Apriori Algorithm
In this blog, I want you to give basic knowledge on one of the unsupervised learning algorithm called the apriori algorithm in machine learning. First of all, you need to have a clear idea of Supervised learning and unsupervised learning. So, What is Supervised learning?
Supervised learning is the one where you have input variables (x) and an output variable (Y) and you use an algorithm to learn the mapping function from the input to the output. it,
Y = f(X)
The goal is to approximate the mapping function so well that whenever you get some new input data (x), the machine can easily predict the output variables (Y) for that data.
Supervised learning problems can be of two types:
a. Classification: To predict the outcome of a given sample where the output variable is in the form of categories. Examples include labels such as male and female, sick and healthy.
b. Regression: To predict the outcome of a given sample where the output variable is in the form of real values. Examples include real-valued labels denoting the amount of rainfall, the height of a person.
Let me rephrase you this in simple terms:
In the Supervised machine learning algorithm, every instance of the training dataset consists of input attributes and expected output. The training dataset can take any kind of data as an input like values of a database row, the pixels of an image, or even an audio frequency histogram.

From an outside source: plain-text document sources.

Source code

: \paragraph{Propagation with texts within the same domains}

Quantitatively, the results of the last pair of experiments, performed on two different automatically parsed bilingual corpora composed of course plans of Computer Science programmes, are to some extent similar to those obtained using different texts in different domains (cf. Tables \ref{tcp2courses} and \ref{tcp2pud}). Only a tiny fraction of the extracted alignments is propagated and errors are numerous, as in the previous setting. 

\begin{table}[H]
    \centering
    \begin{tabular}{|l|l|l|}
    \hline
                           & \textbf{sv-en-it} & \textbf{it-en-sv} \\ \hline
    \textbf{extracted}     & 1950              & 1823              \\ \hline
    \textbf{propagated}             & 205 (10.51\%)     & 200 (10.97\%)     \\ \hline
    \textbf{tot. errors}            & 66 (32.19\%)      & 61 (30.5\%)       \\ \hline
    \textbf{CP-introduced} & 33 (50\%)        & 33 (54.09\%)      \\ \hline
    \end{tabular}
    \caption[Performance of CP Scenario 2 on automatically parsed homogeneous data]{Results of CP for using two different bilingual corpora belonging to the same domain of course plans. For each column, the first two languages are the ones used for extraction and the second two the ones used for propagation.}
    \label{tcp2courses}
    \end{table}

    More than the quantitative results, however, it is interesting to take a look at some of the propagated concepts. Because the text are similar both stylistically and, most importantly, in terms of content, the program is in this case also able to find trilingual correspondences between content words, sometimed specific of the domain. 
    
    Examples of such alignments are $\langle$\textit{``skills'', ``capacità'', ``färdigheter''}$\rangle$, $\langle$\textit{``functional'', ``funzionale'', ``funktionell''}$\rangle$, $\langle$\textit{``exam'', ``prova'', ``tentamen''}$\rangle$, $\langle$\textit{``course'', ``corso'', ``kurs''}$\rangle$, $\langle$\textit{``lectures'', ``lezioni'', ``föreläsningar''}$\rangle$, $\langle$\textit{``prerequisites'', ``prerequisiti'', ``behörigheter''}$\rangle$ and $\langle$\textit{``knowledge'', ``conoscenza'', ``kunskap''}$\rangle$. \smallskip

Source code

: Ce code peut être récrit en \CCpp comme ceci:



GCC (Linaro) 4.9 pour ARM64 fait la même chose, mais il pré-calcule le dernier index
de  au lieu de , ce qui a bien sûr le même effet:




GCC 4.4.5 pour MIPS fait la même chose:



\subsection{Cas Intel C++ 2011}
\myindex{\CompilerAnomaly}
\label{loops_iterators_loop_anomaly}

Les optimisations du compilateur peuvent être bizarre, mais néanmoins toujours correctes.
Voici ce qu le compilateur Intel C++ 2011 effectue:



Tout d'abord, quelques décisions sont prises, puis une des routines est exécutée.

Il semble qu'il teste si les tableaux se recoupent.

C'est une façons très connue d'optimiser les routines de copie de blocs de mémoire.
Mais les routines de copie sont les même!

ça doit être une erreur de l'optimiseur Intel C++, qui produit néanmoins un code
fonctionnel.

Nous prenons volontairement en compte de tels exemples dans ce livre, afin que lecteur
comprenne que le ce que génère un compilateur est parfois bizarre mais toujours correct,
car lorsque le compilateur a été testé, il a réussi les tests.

Now let me explain what is supervised learning?
The process of an algorithm learning from the training dataset can be thought of as a teacher teaching his students. The algorithm continuously predicts the result on the basis of training data and is continuously corrected by the teacher. The learning continues until the algorithm achieves an acceptable level of performance.
Now you have a clear idea about Supervised learning. Now let me explain what is Unsupervised Learning?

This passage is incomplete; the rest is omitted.